Verzoekster was sinds 17.08.1992 als manager beheerboekhouding voor rekening van NV Echo in Houthalen-Helchteren tewerkgesteld. Op verzoek van NV Echo werd met vonnis van de rechtbank van koophandel van 23.04.2012 de procedure tot gerechtelijke reorganisatie geopend met het oog op een akkoordprocedure overeenkomstig de wet betreffende de continuïteit der ondernemingen (hierna: WCO) en werd haar opschorting verleend t/m 23.10.2012 (dit werd bij vonnis verlengd t/m 22.04.2013). Er waren twee kandidaat-overnemers: de NV Echoco en verweerder (NV Prefaco). Bij vonnis van 22.04.2013 machtigde de rechtbank de gerechtsmandatarissen om tot de overdracht van de (on)roerende goederen aan verweerder over te gaan.
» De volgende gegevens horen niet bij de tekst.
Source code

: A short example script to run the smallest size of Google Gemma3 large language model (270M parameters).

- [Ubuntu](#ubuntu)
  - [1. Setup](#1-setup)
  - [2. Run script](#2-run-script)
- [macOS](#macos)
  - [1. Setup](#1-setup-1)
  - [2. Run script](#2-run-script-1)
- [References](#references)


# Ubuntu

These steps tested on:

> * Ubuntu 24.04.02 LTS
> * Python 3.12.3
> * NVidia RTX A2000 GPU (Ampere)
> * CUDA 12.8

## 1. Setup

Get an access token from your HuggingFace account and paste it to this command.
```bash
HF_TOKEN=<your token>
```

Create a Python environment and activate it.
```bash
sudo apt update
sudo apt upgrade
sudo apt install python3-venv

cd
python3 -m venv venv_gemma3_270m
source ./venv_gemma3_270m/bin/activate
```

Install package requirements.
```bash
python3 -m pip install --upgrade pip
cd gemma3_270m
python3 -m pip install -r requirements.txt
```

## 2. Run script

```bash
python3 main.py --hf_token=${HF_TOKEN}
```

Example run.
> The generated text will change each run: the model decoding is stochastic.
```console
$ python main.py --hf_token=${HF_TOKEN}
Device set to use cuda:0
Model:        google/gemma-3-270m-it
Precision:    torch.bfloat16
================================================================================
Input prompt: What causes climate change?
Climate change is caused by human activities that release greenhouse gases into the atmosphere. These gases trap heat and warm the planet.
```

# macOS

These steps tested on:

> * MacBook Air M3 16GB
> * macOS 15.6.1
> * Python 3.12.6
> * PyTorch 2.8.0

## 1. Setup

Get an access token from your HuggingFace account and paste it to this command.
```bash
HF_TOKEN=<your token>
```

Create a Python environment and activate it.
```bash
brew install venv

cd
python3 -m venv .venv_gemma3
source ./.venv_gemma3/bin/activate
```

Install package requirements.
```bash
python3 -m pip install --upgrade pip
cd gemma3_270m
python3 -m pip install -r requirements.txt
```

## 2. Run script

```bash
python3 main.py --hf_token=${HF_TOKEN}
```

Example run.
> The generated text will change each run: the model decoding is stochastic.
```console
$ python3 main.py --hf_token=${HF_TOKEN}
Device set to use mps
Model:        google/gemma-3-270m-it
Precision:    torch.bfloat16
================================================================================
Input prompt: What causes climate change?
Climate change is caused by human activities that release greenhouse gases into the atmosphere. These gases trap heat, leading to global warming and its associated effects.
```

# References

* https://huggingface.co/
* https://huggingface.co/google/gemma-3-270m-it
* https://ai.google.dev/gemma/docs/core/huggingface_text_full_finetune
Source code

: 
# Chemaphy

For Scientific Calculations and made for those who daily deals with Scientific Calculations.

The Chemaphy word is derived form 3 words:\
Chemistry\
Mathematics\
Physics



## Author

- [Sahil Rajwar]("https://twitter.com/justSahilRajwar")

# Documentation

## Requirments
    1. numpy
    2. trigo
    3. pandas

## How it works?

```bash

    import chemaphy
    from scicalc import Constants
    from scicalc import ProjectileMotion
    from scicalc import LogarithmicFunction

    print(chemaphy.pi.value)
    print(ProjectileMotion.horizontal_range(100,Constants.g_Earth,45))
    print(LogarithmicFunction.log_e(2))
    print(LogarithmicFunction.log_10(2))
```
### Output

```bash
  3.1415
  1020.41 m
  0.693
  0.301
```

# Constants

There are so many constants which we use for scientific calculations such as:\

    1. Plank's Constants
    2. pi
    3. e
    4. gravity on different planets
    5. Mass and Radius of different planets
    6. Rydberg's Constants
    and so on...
In haar voorstel bood verweerder aan om 164 werknemers over te nemen (circa twee derden van het totale personeelsbestand bij NV Echo). Op 22.04.2013 werd de overeenkomst van overdracht ondertekend. Er werd een lijst van de over te nemen werknemers gevoegd als bijlage aan de overeenkomst; verzoekster stond niet op deze lijst.  Als datum van overdracht voorziet deze overeenkomst: twee werkdagen na de datum van het vonnis van machtiging door de rechtbank. Verzoekster stelt dat verweerder 'reeds op de dag van de uitspraak van de rechtbank van koophandel' (22.04.2013) de vestiging in Houthalen-Helchteren in gebruik nam, hetgeen door verweerder wordt betwist. Verzoekster kan er zich niet mee verzoenen dat zij niet werd overgenomen, en stelt verweerder per aangetekende brief van 07.05.2013 in gebreke om haar tewerk te stellen. Hierop reageerde deze met een brief van 16.05.2013, waarin zij verwees naar de toepassing van artikel 61 §4 WCO, dat aan de overnemer het recht geeft om te kiezen welke werknemers hij wenst over te nemen en welke niet, voor zover er geen sprake is van verboden differentiatie. Verzoekster leidde met haar verzoekschrift van 11.04.2014 de procedure voor de arbeidsrechtbank in. Op 24.07.2015 dagvaardde zij de Belgische Staat in gedwongen tussenkomst. De vorderingen van verzoekster werden bij vonnis van 23.05.2016 ongegrond verklaard. Op 19.07.2016 ging verzoekster in hoger beroep tegen deze vonnis. Verzoekster stelt dat het keuzerecht van artikel 61 §4 WCO indruist tegen de bepalingen van richtlijn 2001/23/EG. Verweerders dat artikel 61 §4 WCO richtlijnconform is.

Overweging:

Gelet op de aangebrachte argumentatie blijft het onzeker of de 'gerechtelijke reorganisatie door overdracht onder gerechtelijk gezag', geregeld onder hoofdstuk 4 van titel 4 van de Belgische WCO-wet, met daarin de bepaling van het toenmalige artikel 61 §4 die de overnemer vrij laat te kiezen hoeveel personeelsleden hij zal overnemen, conform is aan richtlijn 2001/23/EG. Daarom acht het hof het nuttig een prejudiciële vraag aan het Europees Hof van Justitie te stellen.

Prejudiciële vragen:

Is het keuzerecht voor de overnemer uit artikel 61 §4 (thans artikel 61 §3) van de Belgische wet van 31 januari 2009 betreffende de continuïteit van de ondernemingen (WCO-wet), als onderdeel van Hoofdstuk 4 van Titel 4 van deze wet waarbij de 'gerechtelijke reorganisatie door overdracht onder gerechtelijk gezag' wordt geregeld, in de mate dat deze 'gerechtelijke reorganisatie door overdracht onder gerechtelijk gezag' is aangewend met het oog op het behoud van het geheel of en gedeelte van de vervreemder of van zijn activiteiten, in overeenstemming met de Europese Richtlijn 2001/23/EG inzake de onderlinge aanpassing van de wetgevingen der lidstaten betreffende het behoud van de rechten van de werknemers bij overgang van ondernemingen, vestigingen of onderdelen van ondernemingen of vestigingen, in het bijzonder met de artikelen 3 en 5 van deze richtlijn?